On to the text itself:

  • Jesus was already famous, so he went up mountains to get some quiet and privacy and to teach particular things to the disciples.

Lots of parallels with Moses, I expect because of the new covenant.

Three Questions

Is the Sermon authentic?

  • There is a similar, if shorter, sermon in Luke.
  • Both Matthew and Luke present their versions as singular sermons rather than collections of Jesus' teachings.
  • Lots of possible ways to understand this.
  • Likely both are summaries of an extended period of teaching, which explains the differences and similarities.

Is the Sermon relevant?

  • A Christian's character (5.3-12) - Beatitudes
  • A Christian's influence (5.13-16) - Salt & Light.
  • A Christian's righteousness (5.17-48) - the law and the prophets.
  • A Christian's piety (6.1-18) - reality & sincerity.
  • A Christian's ambition (6.19-34) - the glory of God above all else.
  • A Christian's relationships (7.1-20) - serve others; don't push the gospel on people who have rejected it; pray; watch out for false prophets.
  • A Christian's commitment (7.21-27) - mean what we say and do what we hear (p.26).
    Obey Jesus = wise.

Is the Sermon practical?

I think this is about the Becoming.

  • Tolstoy believed the Sermon could be followed. He knew he sucked at it, but Prince Nekhlyudov (self-insert) in Resurrection even said it.
  • Not easily attainable by anyone but also not completely unattainable, either.
  • We must be born again or we can't do it.
  • Righteousness is an inner state that is expressed outwardly. What we think and desire are what truly matter.
  • The Sermon is for Christians, not the secular world. It is a description of the Becoming.

✞ ðŸ•Š 

As noted, this book is for Christians. Its claim is that the Sermon on the Mount is teaching by Jesus for His followers, not for the whole world. It (both the Sermon and the book) challenges us to examine our lives in light of Jesus' teachings, to shed light on that which we might prefer to keep hidden, and to reject our former selves, our former behaviour, so we can come closer to God and continue the work of our Becoming.

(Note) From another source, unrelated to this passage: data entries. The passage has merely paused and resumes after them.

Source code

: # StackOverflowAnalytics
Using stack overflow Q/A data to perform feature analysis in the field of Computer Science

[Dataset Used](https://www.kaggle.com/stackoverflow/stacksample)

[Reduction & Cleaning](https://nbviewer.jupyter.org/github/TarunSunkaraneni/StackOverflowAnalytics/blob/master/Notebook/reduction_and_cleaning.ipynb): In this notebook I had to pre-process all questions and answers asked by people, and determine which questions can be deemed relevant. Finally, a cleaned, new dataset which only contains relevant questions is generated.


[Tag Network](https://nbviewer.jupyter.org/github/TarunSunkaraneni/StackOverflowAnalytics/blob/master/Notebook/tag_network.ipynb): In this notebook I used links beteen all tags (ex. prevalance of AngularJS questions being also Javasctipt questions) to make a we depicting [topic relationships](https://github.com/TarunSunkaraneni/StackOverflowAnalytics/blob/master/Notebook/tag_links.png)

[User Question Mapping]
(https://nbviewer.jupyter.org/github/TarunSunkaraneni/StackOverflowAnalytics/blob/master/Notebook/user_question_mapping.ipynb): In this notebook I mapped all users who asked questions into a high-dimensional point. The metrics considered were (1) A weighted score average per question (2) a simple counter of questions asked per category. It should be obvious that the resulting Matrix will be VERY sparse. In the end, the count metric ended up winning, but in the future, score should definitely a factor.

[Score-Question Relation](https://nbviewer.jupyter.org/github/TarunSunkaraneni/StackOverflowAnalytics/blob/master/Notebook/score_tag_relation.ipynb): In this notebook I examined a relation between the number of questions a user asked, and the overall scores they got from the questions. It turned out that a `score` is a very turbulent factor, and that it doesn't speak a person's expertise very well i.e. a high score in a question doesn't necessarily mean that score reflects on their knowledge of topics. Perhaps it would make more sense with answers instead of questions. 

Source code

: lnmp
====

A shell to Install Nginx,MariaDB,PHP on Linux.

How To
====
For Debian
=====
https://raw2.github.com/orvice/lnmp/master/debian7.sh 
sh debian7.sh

Of course, the Becoming is my term, not one Stott uses in the book at all, but I do think my term is appropriate here; we were created to be all of the things described in the Sermon, and the process of achieving that state is encompassed by "the Becoming".

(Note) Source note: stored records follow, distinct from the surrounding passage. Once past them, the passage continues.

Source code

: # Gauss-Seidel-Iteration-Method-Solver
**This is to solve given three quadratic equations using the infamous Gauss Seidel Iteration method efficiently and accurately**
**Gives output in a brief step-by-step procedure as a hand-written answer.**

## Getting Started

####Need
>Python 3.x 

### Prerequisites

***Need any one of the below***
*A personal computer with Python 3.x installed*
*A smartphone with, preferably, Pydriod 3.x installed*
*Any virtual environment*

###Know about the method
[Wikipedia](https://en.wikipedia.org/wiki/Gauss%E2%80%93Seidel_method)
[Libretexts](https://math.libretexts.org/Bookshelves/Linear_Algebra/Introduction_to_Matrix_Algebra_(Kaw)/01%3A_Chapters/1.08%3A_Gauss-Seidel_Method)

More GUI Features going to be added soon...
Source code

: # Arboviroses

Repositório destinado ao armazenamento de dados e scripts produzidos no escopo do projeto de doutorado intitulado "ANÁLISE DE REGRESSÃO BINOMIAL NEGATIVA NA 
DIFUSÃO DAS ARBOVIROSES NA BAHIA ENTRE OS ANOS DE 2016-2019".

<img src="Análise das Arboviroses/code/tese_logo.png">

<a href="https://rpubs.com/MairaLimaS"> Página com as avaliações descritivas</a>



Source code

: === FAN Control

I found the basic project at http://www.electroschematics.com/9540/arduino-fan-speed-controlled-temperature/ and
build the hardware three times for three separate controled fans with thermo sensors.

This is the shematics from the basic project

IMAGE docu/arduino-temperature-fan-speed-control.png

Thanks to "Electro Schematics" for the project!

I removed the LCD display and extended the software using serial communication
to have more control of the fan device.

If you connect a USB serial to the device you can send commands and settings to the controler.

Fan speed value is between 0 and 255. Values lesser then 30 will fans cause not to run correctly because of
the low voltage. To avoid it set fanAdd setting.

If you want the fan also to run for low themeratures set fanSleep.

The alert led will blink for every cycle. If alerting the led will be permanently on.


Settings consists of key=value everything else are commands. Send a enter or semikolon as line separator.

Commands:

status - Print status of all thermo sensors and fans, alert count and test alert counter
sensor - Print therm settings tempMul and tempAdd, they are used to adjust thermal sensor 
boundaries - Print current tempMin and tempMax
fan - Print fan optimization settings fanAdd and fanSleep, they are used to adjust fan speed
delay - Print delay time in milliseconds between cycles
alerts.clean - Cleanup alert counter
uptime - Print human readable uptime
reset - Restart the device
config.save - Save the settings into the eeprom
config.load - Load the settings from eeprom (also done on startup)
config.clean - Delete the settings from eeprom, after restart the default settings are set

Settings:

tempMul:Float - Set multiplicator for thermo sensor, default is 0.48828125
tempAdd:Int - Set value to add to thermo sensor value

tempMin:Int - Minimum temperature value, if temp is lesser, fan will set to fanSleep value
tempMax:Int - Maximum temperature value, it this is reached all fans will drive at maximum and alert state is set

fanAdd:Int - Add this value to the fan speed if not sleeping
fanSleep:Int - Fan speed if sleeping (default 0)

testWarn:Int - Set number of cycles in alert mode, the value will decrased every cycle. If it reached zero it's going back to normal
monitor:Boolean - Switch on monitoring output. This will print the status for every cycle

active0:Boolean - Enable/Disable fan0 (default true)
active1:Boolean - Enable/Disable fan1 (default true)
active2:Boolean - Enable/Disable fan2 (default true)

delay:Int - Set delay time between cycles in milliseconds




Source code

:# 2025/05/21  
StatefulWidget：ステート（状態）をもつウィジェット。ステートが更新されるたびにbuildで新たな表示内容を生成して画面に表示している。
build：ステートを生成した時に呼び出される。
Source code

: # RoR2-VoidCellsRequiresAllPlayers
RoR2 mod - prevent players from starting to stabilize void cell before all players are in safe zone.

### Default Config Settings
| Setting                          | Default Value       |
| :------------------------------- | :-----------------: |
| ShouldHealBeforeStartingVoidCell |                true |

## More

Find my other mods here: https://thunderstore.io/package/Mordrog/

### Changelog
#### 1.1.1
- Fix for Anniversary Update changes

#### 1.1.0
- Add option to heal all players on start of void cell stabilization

There is a lot here, and it all correlates with what I see in the world around me, both secular society and Christian society. It's not easy to accept that we're messing up so badly, but we are. I'm still processing everything from the book, but I'm also trying to apply what I've learned to my life in general. I hope that other Christians will join me in this quest.

Peace & Blessings.

[1] I have also read Fr Seraphim Rose's book Nihilism and could perhaps share some of the ideas there, if people are interested. I think he is mistaken in some cases but correct in others.